From a05ad490dde17b90705dfaae149738ecd23c2ff9 Mon Sep 17 00:00:00 2001
From: Eric Cano <Eric.Cano@cern.ch>
Date: Wed, 12 Jul 2017 16:02:32 +0200
Subject: [PATCH] Added support for honoring the force down bit on the drive.

If the drive is set to force down mode, we stop finding new jobs and let the current session drain.
---
 scheduler/OStoreDB/OStoreDB.cpp               | 26 ++++++++++++++++++-
 scheduler/OStoreDB/OStoreDB.hpp               |  2 +-
 scheduler/RetrieveMount.cpp                   |  4 +--
 scheduler/RetrieveMount.hpp                   |  2 +-
 scheduler/SchedulerDatabase.hpp               |  2 +-
 scheduler/SchedulerTest.cpp                   |  4 +--
 scheduler/testingMocks/MockRetrieveMount.hpp  |  2 +-
 .../tapeserver/daemon/DiskWriteTaskTest.cpp   |  8 +++---
 .../daemon/DiskWriteThreadPoolTest.cpp        |  8 +++---
 .../tapeserver/daemon/RecallTaskInjector.cpp  |  4 +--
 .../daemon/RecallTaskInjectorTest.cpp         |  8 +++---
 11 files changed, 47 insertions(+), 23 deletions(-)

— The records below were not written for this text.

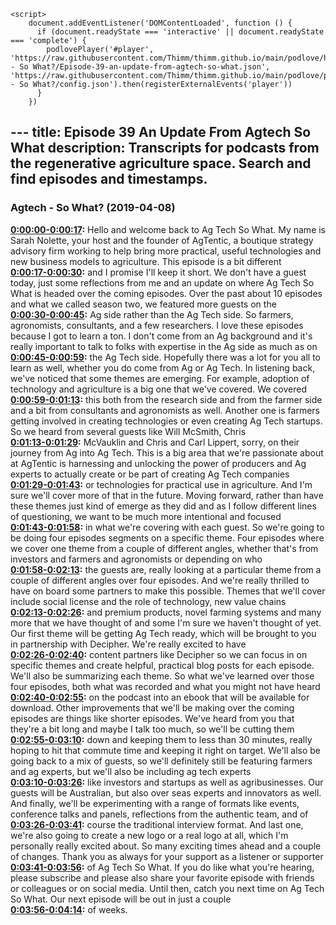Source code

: <script src="https://cdn.podlove.org/web-player/embed.js"></script>
    <script>
        document.addEventListener('DOMContentLoaded', function () {
          if (document.readyState === 'interactive' || document.readyState === 'complete') {
            podlovePlayer('#player', 'https://raw.githubusercontent.com/Thimm/thimm.github.io/main/podlove/https://raw.githubusercontent.com/Thimm/thimm.github.io/main/podlove/podlove/Agtech - So What?/Episode-39-an-update-from-agtech-so-what.json', 'https://raw.githubusercontent.com/Thimm/thimm.github.io/main/podlove/podlove/Agtech - So What?/config.json').then(registerExternalEvents('player'))
          }
        })
  </script>---
title: Episode 39 An Update From Agtech So What
description: Transcripts for podcasts from the regenerative agriculture space. Search and find episodes and timestamps.
---

### Agtech - So What?  (2019-04-08)  

**[0:00:00-0:00:17](https://player.whooshkaa.com/episode?id=357501#t=0:00:00):**  Hello and welcome back to Ag Tech So What. My name is Sarah Nolette, your host and the  founder of AgTentic, a boutique strategy advisory firm working to help bring more practical,  useful technologies and new business models to agriculture. This episode is a bit different  
**[0:00:17-0:00:30](https://player.whooshkaa.com/episode?id=357501#t=0:00:17):**  and I promise I'll keep it short. We don't have a guest today, just some reflections  from me and an update on where Ag Tech So What is headed over the coming episodes. Over  the past about 10 episodes and what we called season two, we featured more guests on the  
**[0:00:30-0:00:45](https://player.whooshkaa.com/episode?id=357501#t=0:00:30):**  Ag side rather than the Ag Tech side. So farmers, agronomists, consultants, and a few researchers.  I love these episodes because I got to learn a ton. I don't come from an Ag background  and it's really important to talk to folks with expertise in the Ag side as much as on  
**[0:00:45-0:00:59](https://player.whooshkaa.com/episode?id=357501#t=0:00:45):**  the Ag Tech side. Hopefully there was a lot for you all to learn as well, whether you  do come from Ag or Ag Tech. In listening back, we've noticed that some themes are emerging.  For example, adoption of technology and agriculture is a big one that we've covered. We covered  
**[0:00:59-0:01:13](https://player.whooshkaa.com/episode?id=357501#t=0:00:59):**  this both from the research side and from the farmer side and a bit from consultants  and agronomists as well. Another one is farmers getting involved in creating technologies  or even creating Ag Tech startups. So we heard from several guests like Will McSmith, Chris  
**[0:01:13-0:01:29](https://player.whooshkaa.com/episode?id=357501#t=0:01:13):**  McVauklin and Chris and Carl Lippert, sorry, on their journey from Ag into Ag Tech. This  is a big area that we're passionate about at AgTentic is harnessing and unlocking the  power of producers and Ag experts to actually create or be part of creating Ag Tech companies  
**[0:01:29-0:01:43](https://player.whooshkaa.com/episode?id=357501#t=0:01:29):**  or technologies for practical use in agriculture. And I'm sure we'll cover more of that in the  future. Moving forward, rather than have these themes just kind of emerge as they did and  as I follow different lines of questioning, we want to be much more intentional and focused  
**[0:01:43-0:01:58](https://player.whooshkaa.com/episode?id=357501#t=0:01:43):**  in what we're covering with each guest. So we're going to be doing four episodes segments  on a specific theme. Four episodes where we cover one theme from a couple of different  angles, whether that's from investors and farmers and agronomists or depending on who  
**[0:01:58-0:02:13](https://player.whooshkaa.com/episode?id=357501#t=0:01:58):**  the guests are, really looking at a particular theme from a couple of different angles over  four episodes. And we're really thrilled to have on board some partners to make this possible.  Themes that we'll cover include social license and the role of technology, new value chains  
**[0:02:13-0:02:26](https://player.whooshkaa.com/episode?id=357501#t=0:02:13):**  and premium products, novel farming systems and many more that we have thought of and  some I'm sure we haven't thought of yet. Our first theme will be getting Ag Tech ready,  which will be brought to you in partnership with Decipher. We're really excited to have  
**[0:02:26-0:02:40](https://player.whooshkaa.com/episode?id=357501#t=0:02:26):**  content partners like Decipher so we can focus in on specific themes and create helpful,  practical blog posts for each episode. We'll also be summarizing each theme. So what we've  learned over those four episodes, both what was recorded and what you might not have heard  
**[0:02:40-0:02:55](https://player.whooshkaa.com/episode?id=357501#t=0:02:40):**  on the podcast into an ebook that will be available for download. Other improvements  that we'll be making over the coming episodes are things like shorter episodes. We've heard  from you that they're a bit long and maybe I talk too much, so we'll be cutting them  
**[0:02:55-0:03:10](https://player.whooshkaa.com/episode?id=357501#t=0:02:55):**  down and keeping them to less than 30 minutes, really hoping to hit that commute time and  keeping it right on target. We'll also be going back to a mix of guests, so we'll definitely  still be featuring farmers and ag experts, but we'll also be including ag tech experts  
**[0:03:10-0:03:26](https://player.whooshkaa.com/episode?id=357501#t=0:03:10):**  like investors and startups as well as agribusinesses. Our guests will be Australian, but also over  seas experts and innovators as well. And finally, we'll be experimenting with a range of formats  like events, conference talks and panels, reflections from the authentic team, and of  
**[0:03:26-0:03:41](https://player.whooshkaa.com/episode?id=357501#t=0:03:26):**  course the traditional interview format. And last one, we're also going to create a new  logo or a real logo at all, which I'm personally really excited about. So many exciting times  ahead and a couple of changes. Thank you as always for your support as a listener or supporter  
**[0:03:41-0:03:56](https://player.whooshkaa.com/episode?id=357501#t=0:03:41):**  of Ag Tech So What. If you do like what you're hearing, please subscribe and please also  share your favorite episode with friends or colleagues or on social media. Until then,  catch you next time on Ag Tech So What. Our next episode will be out in just a couple  
**[0:03:56-0:04:14](https://player.whooshkaa.com/episode?id=357501#t=0:03:56):**  of weeks.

diff --git a/scheduler/OStoreDB/OStoreDB.cpp b/scheduler/OStoreDB/OStoreDB.cpp
index 2b9ecb52ec..7ed3f01920 100644
--- a/scheduler/OStoreDB/OStoreDB.cpp
+++ b/scheduler/OStoreDB/OStoreDB.cpp
@@ -1553,6 +1553,18 @@ auto OStoreDB::ArchiveMount::getNextJob(log::LogContext &logContext) -> std::uni
   objectstore::RootEntry re(m_objectStore);
   objectstore::ScopedSharedLock rel(re);
   re.fetch();
+  // First, check we should not forcibly go down. In such an occasion, we just find noting to do.
+  // Get drive register
+  {
+    objectstore::DriveRegister dr(re.getDriveRegisterAddress(), m_objectStore);
+    ScopedSharedLock drl(dr);
+    dr.fetch();
+    auto drs = dr.getDriveState(mountInfo.drive);
+    if (!drs.desiredDriveState.up && drs.desiredDriveState.forceDown) {
+      logContext.log(log::INFO, "In OStoreDB::ArchiveMount::getNextJob(): returning no job as we are forcibly going down.");
+      return nullptr;
+    }
+  }
   auto aql = re.dumpArchiveQueues();
   rel.release();
   std::string aqAddress;
@@ -2040,12 +2052,24 @@ const OStoreDB::RetrieveMount::MountInfo& OStoreDB::RetrieveMount::getMountInfo(
 //------------------------------------------------------------------------------
 // OStoreDB::RetrieveMount::getNextJob()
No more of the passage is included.